ABOUT THIS TASK:
If a line in the material below has the string "model", copy it out.

SOURCE RECORDS:
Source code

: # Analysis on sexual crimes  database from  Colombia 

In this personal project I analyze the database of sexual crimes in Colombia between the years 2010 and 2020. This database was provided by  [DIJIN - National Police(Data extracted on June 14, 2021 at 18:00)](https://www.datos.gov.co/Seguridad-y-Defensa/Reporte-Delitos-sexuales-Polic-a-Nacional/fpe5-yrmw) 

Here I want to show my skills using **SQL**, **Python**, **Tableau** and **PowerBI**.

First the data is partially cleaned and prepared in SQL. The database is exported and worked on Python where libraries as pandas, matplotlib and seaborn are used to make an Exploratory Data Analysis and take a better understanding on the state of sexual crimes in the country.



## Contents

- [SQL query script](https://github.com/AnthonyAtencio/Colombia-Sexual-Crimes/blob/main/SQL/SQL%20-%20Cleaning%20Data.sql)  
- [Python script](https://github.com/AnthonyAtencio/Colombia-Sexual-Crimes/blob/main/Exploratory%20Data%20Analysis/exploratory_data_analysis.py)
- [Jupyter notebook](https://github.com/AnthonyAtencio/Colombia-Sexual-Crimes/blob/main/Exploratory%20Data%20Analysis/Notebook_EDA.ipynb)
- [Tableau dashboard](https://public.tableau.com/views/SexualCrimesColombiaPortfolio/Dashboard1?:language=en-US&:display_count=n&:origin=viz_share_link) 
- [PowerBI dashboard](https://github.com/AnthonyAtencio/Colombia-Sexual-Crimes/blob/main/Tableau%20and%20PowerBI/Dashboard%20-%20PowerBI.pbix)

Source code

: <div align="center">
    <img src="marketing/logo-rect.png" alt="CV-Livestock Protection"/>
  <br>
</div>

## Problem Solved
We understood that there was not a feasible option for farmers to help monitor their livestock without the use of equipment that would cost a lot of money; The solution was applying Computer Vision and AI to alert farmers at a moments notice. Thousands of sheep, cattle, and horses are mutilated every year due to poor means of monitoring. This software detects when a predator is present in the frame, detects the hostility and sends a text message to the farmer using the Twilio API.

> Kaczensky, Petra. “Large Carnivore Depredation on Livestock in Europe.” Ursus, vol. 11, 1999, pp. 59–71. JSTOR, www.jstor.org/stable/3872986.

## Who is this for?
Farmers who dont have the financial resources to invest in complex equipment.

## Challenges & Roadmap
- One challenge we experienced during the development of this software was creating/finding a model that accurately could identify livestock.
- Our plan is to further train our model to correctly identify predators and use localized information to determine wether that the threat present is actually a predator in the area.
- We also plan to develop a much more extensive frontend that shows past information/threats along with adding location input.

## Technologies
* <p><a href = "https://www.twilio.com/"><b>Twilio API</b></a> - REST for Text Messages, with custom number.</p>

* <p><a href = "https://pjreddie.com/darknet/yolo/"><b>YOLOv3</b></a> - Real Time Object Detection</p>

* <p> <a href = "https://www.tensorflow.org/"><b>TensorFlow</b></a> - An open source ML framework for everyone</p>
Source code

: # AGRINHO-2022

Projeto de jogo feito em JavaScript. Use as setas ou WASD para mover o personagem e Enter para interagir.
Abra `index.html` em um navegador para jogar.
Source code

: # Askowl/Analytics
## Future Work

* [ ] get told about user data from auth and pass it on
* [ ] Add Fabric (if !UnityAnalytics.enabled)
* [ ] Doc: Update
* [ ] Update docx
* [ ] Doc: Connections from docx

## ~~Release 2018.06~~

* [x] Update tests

RESULT OF THIS TASK:
- One challenge we experienced during the development of this software was creating/finding a model that accurately could identify livestock.
- Our plan is to further train our model to correctly identify predators and use localized information to determine wether that the threat present is actually a predator in the area.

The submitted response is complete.